Many people think the only way to go cold turkey is with willpower; i.e., like turning off a switch in your brain. So why do so many alcoholics find they cannot just control their drinking? For starters, alcohol addiction is a physical and psychological need to drink.

You may be surprised to know that alcoholism is a type of alcohol use disorder, which is considered a brain disease. It is a known medical fact now that alcohol causes changes in your brain that makes it difficult to stop. Using your willpower is like trying to cure a severe case of measles with positive thoughts – it is simply not enough.

Did you know the long-term effects of heaving drinking may include:

  • brain damage
  • heart disease
  • liver damage
  • malnutrition
  • mental health disorders including an increased risk of suicide

Steps to overcome alcoholism:

Other than going cold turkey which doesn’t work in the majority of cases, there are methods that may be able to help, some of which are outlined below.
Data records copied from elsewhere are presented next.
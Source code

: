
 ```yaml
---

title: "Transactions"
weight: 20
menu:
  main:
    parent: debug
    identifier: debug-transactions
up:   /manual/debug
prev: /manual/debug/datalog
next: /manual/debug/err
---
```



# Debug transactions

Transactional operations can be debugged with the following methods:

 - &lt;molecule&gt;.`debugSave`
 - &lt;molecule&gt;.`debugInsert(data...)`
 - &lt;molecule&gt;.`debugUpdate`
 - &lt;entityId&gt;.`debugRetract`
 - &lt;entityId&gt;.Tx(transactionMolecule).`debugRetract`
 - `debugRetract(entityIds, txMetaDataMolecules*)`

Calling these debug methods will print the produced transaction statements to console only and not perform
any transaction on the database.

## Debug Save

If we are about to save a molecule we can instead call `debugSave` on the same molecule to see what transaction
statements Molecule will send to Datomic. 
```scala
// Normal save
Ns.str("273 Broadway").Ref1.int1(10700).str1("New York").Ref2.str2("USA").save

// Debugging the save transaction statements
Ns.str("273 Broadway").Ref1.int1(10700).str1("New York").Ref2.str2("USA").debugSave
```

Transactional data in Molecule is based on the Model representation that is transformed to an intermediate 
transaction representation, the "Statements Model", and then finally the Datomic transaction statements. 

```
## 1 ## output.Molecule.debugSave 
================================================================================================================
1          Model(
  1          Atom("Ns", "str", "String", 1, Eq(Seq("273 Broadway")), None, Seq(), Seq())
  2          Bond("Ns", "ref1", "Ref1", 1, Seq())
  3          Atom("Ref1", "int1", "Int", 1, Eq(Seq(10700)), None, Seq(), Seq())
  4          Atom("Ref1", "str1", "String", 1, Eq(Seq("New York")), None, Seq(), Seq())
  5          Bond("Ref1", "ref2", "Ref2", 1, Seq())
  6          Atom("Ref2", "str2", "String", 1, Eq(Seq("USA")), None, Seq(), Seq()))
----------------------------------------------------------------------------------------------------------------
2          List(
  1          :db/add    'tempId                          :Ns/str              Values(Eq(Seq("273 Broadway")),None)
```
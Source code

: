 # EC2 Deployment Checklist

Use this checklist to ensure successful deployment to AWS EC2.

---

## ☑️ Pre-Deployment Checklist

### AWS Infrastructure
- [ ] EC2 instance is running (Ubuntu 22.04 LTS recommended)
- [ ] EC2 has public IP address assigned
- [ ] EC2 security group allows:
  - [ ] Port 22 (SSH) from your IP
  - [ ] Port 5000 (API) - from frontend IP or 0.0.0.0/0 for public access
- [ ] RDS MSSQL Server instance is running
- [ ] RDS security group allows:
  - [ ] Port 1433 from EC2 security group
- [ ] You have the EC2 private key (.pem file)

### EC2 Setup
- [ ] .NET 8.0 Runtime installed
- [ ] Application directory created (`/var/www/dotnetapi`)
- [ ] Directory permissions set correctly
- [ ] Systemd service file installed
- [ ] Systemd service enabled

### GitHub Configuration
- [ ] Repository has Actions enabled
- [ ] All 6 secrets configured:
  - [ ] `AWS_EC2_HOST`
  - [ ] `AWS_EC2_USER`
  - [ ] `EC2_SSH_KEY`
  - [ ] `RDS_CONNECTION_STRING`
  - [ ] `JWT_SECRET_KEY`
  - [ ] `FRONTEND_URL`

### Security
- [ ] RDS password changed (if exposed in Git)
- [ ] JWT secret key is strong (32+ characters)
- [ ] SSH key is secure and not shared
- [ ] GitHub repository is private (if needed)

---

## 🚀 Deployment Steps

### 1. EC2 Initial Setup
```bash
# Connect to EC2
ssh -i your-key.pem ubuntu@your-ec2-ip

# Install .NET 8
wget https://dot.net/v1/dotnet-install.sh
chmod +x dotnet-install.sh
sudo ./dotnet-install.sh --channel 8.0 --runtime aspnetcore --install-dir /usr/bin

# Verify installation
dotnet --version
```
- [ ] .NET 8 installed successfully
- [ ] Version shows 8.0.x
  • Talk to a close friend:

Sometimes opening up about your work or family problems to a close friend. Do choose a close confidante who has known you from before you started drinking heavily, and he or she may be able to make you see things from a different perspective.

  • Talk to your doctor:

Start off with consulting your doctor, as he will be the best person to determine if you suffer from alcoholism which can normally be seen if you display the following symptoms:

  • You have to drink every night.
  • You can’t control your drinks.
  • You feel bad or depressed when you don’t drink

Be honest and discuss your problems and goals with your doctor:

  • What causes you to drink?
  • Do you want to stop drinking completely, or drink less?
  • If you want to stop drinking, what is the reason for doing so?

Your doctor will be able to work out a treatment plan for you that may include medication, counselling, programs or a stay at a treatment center if your alcohol dependency is severe.

Treatment Options:

Your doctor may suggest an option depending on your situation and goals:

  • Behavioral treatments – better known as alcohol counselling is where a health professional works with you to identify and help motivate you to make changes to your behaviors that lead you to drink heavily.
  • Support groups – a group that has a track record of helping alcoholics is Alcoholics Anonymous (AA). Check for a local branch you can go to.
  • Medications – these are not OTC (over the counter) and must be prescribed by a medical practitioner.
  • Rehab centers – a good option for those who want to concentrate on treatment without distractions of work or social obligations. Rehab centers are manned by qualified medical professionals who are able to safely handle situations that may get out of hand when undergoing an alcohol detox programme, as withdrawal symptoms include sweating, shaking, hallucinations or even seizures.
  • Alcohol recovery apps – in this day of digital advancement, there are apps available to provide support, strength and positivity whenever and wherever you need it on a 24/7 basis.

For iPhone users – an app called Twenty-Four Hours a Day has a memory bank of 360+ daily meditation sessions. Other noteworthy apps are 12 Steps Companion, I Am Sober, SoberTool, Nomo, Sober Grid.

For android phone users – try AlcoDroid Alcohol Tracker. I Am Sober is also available for android phones.


Recovery is based on each individual. It may take a long time, or just a few weeks. A relapse is considered part of the recovery process, and not considered a failure. Each individual must give himself or herself time to fully recover. Data shows that after 5 years, only 1 out of 7 people have issues with drinking.

Support from loved ones, friends and community will help get over rough patches in the recover phase. Be honest with them and most will understand what you are going through and give a helping hand or lend an ear.

We end off here by stating these suggestions are for individuals seeking options to address alcoholism. Do seek professional help from your doctor for a proper recovery program.